■ WHAT TO DO
Check every line of the material below for the string "includes", and return the ones that have it.
====== RECORD SET ======
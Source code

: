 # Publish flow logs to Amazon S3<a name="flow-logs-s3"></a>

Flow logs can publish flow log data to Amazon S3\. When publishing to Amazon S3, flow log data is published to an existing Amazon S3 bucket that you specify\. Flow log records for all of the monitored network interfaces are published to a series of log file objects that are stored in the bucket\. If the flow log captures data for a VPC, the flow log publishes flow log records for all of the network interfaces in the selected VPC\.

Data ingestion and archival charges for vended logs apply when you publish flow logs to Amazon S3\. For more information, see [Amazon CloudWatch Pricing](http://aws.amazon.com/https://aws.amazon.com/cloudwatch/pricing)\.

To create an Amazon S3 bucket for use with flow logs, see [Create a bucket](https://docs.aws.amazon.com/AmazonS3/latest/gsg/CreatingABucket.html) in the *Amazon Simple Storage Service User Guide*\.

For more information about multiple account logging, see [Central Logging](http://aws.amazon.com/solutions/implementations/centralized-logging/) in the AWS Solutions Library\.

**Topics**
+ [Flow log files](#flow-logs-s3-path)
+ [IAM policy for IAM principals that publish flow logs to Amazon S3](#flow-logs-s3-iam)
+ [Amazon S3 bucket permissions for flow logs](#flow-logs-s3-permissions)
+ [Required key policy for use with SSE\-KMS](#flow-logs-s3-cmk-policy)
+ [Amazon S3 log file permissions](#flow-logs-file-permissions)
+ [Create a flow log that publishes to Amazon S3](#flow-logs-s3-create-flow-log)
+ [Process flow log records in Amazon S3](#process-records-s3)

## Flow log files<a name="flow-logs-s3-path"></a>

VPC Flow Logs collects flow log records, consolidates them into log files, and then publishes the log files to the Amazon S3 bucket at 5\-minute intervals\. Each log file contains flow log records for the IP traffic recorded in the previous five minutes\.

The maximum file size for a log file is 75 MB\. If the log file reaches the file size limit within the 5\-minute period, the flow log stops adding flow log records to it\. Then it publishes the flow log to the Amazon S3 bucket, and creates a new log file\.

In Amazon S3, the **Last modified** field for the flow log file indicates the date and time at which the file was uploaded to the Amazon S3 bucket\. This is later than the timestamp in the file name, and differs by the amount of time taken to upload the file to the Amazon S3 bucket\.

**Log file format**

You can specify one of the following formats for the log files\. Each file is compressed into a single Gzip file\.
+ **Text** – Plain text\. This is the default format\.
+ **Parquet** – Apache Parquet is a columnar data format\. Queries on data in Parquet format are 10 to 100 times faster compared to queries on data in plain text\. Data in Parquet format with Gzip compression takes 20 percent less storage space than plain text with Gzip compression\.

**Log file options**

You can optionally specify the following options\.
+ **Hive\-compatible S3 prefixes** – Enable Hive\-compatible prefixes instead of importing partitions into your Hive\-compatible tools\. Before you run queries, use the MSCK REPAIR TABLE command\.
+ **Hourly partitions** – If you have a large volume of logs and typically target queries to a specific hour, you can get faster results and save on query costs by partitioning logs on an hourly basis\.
======
====== RECORD SET ======
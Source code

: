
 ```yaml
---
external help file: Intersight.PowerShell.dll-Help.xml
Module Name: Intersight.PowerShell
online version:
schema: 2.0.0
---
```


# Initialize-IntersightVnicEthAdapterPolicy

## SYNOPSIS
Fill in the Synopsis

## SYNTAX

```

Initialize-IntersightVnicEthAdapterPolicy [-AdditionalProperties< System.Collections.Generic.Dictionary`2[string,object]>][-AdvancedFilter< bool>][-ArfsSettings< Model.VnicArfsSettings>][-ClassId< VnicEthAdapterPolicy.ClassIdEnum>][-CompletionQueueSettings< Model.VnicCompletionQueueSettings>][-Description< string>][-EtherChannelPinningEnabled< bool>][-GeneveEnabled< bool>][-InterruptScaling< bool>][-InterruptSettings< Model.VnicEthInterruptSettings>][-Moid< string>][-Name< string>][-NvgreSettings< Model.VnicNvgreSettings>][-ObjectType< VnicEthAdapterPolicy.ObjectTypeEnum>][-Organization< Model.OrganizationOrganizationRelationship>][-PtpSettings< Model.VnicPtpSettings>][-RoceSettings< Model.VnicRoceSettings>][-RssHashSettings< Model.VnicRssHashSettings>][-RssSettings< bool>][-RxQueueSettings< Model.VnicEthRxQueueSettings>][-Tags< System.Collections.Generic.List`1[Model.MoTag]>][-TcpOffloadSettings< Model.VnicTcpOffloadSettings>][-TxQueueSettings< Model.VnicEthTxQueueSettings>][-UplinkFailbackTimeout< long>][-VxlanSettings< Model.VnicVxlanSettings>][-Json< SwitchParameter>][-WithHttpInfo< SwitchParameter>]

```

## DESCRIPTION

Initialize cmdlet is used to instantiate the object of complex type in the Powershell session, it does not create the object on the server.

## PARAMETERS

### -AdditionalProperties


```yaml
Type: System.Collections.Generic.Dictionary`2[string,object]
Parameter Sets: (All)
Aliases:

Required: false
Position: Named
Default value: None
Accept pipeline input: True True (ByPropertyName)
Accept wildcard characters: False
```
======
====== RECORD SET ======
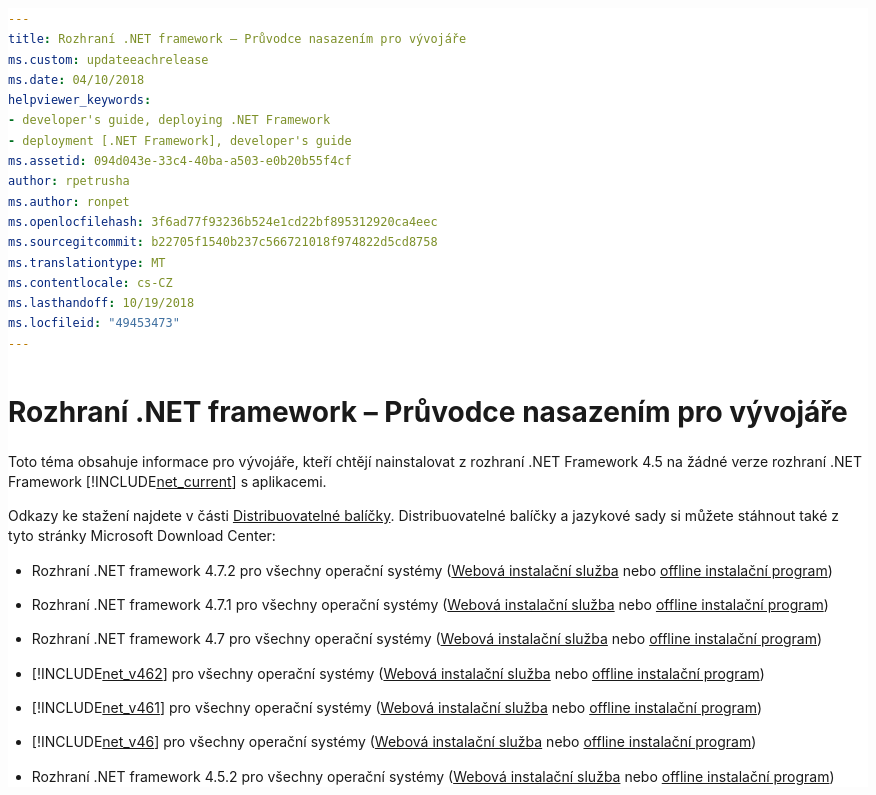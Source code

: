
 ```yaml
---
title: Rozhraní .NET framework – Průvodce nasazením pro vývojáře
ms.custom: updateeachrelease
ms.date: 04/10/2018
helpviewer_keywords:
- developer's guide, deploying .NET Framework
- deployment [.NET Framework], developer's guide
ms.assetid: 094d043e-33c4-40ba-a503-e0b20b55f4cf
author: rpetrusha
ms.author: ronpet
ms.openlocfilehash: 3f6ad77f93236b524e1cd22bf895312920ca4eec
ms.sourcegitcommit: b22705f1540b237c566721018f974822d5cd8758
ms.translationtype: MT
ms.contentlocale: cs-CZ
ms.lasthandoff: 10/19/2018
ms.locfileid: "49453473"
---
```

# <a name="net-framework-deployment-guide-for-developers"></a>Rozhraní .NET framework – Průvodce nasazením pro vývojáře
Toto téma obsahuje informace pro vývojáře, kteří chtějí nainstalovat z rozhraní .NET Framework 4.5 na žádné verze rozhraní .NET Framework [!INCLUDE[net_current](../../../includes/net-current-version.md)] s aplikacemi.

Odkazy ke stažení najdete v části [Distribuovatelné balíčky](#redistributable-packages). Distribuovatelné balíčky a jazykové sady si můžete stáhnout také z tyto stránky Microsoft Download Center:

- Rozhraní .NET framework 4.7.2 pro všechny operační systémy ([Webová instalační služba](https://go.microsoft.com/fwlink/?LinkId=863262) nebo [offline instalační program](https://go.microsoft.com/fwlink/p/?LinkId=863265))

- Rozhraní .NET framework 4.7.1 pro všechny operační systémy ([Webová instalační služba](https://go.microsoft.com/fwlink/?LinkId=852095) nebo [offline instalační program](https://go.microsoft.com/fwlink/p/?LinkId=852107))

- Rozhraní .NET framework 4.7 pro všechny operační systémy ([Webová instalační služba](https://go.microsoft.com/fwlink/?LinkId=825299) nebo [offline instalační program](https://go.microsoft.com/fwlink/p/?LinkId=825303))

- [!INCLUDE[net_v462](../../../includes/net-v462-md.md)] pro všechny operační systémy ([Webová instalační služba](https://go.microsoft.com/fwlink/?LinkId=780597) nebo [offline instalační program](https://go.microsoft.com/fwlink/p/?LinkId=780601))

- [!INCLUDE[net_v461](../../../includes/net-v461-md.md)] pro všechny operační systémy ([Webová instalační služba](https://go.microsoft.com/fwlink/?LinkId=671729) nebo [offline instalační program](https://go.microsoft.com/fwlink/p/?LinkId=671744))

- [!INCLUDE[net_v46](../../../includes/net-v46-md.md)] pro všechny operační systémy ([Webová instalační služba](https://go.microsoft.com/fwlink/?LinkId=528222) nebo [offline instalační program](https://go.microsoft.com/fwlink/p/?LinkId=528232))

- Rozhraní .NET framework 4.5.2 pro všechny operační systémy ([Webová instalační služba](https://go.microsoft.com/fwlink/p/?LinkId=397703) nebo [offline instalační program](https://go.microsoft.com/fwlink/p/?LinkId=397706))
======
■ PROBLEM SOLUTION
Toto téma obsahuje informace pro vývojáře, kteří chtějí nainstalovat z rozhraní .NET Framework 4.5 na žádné verze rozhraní .NET Framework [!INCLUDE[net_current](../../../includes/net-current-version.md)] s aplikacemi.
- [!INCLUDE[net_v462](../../../includes/net-v462-md.md)] pro všechny operační systémy ([Webová instalační služba](https://go.microsoft.com/fwlink/?LinkId=780597) nebo [offline instalační program](https://go.microsoft.com/fwlink/p/?LinkId=780601))
- [!INCLUDE[net_v461](../../../includes/net-v461-md.md)] pro všechny operační systémy ([Webová instalační služba](https://go.microsoft.com/fwlink/?LinkId=671729) nebo [offline instalační program](https://go.microsoft.com/fwlink/p/?LinkId=671744))
- [!INCLUDE[net_v46](../../../includes/net-v46-md.md)] pro všechny operační systémy ([Webová instalační služba](https://go.microsoft.com/fwlink/?LinkId=528222) nebo [offline instalační program](https://go.microsoft.com/fwlink/p/?LinkId=528232))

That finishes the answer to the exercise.